Exercise aim: Copy all lines in the data that contain the string "Seitenstütze".

Data excerpts:
====

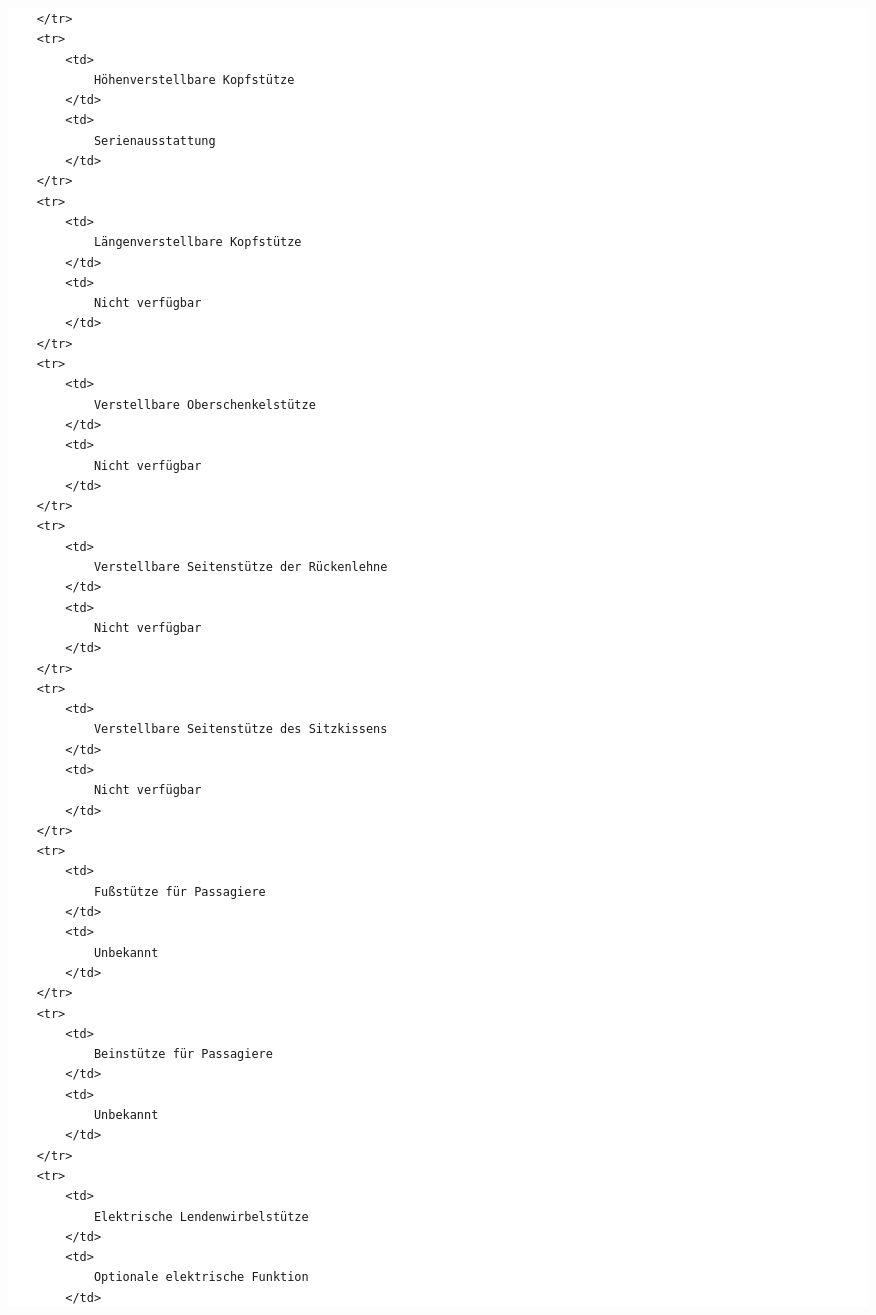 		</tr>
		<tr>
			<td>
				Höhenverstellbare Kopfstütze
			</td>
			<td>
				Serienausstattung
			</td>
		</tr>
		<tr>
			<td>
				Längenverstellbare Kopfstütze
			</td>
			<td>
				Nicht verfügbar
			</td>
		</tr>
		<tr>
			<td>
				Verstellbare Oberschenkelstütze
			</td>
			<td>
				Nicht verfügbar
			</td>
		</tr>
		<tr>
			<td>
				Verstellbare Seitenstütze der Rückenlehne
			</td>
			<td>
				Nicht verfügbar
			</td>
		</tr>
		<tr>
			<td>
				Verstellbare Seitenstütze des Sitzkissens
			</td>
			<td>
				Nicht verfügbar
			</td>
		</tr>
		<tr>
			<td>
				Fußstütze für Passagiere
			</td>
			<td>
				Unbekannt
			</td>
		</tr>
		<tr>
			<td>
				Beinstütze für Passagiere
			</td>
			<td>
				Unbekannt
			</td>
		</tr>
		<tr>
			<td>
				Elektrische Lendenwirbelstütze
			</td>
			<td>
				Optionale elektrische Funktion
			</td>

====

Exercise solution:
				Verstellbare Seitenstütze der Rückenlehne
				Verstellbare Seitenstütze des Sitzkissens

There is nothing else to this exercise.